Problem description:
The lines to find are those in the entries that hold the word "quote"; copy every one of them.

Data excerpts:
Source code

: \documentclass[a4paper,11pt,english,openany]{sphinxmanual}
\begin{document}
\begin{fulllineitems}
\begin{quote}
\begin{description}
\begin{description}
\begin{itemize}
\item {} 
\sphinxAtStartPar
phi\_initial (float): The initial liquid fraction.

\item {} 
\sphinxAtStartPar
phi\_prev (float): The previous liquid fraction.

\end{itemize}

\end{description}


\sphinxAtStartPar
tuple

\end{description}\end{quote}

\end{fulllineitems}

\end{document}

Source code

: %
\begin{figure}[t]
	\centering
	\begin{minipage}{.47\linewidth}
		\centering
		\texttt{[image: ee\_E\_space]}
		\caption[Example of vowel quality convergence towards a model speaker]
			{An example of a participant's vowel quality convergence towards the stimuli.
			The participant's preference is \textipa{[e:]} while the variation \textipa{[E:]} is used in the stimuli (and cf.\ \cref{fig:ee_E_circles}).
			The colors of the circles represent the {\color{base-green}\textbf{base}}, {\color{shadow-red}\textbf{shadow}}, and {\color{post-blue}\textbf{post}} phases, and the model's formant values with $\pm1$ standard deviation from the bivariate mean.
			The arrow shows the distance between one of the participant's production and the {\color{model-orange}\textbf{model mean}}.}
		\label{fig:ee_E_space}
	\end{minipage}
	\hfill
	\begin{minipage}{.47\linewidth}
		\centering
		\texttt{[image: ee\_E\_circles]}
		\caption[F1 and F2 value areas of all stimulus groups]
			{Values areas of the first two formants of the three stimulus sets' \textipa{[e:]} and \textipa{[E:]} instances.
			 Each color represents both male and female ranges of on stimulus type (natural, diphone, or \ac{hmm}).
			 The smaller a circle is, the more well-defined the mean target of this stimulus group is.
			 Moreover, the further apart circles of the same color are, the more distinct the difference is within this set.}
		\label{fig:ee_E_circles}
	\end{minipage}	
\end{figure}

---

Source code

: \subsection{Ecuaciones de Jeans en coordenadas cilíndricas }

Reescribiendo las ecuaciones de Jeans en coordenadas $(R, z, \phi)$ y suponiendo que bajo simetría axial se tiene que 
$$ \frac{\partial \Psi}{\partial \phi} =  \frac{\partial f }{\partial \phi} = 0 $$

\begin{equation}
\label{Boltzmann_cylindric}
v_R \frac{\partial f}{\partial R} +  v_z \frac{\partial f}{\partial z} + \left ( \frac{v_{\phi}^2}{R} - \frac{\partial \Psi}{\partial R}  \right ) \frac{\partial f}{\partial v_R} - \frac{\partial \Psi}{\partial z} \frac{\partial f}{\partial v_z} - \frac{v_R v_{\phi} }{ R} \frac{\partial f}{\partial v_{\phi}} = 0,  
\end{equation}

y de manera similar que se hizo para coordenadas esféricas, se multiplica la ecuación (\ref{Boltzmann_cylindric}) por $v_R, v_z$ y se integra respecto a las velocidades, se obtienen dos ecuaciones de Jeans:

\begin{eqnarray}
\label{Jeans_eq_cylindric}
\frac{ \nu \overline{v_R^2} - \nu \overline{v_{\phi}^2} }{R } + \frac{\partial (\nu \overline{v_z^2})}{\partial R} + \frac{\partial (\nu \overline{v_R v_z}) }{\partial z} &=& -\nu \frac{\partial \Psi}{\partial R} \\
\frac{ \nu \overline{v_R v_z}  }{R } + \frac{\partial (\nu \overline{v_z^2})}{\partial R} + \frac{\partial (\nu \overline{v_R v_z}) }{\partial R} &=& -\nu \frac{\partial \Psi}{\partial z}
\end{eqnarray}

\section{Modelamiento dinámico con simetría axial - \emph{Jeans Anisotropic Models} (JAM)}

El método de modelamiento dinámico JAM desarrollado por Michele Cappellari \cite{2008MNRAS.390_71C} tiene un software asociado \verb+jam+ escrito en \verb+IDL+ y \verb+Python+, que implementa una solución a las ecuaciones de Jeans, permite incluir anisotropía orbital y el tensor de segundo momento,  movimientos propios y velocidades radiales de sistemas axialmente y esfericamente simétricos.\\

Task solution:
\begin{quote}
\end{description}\end{quote}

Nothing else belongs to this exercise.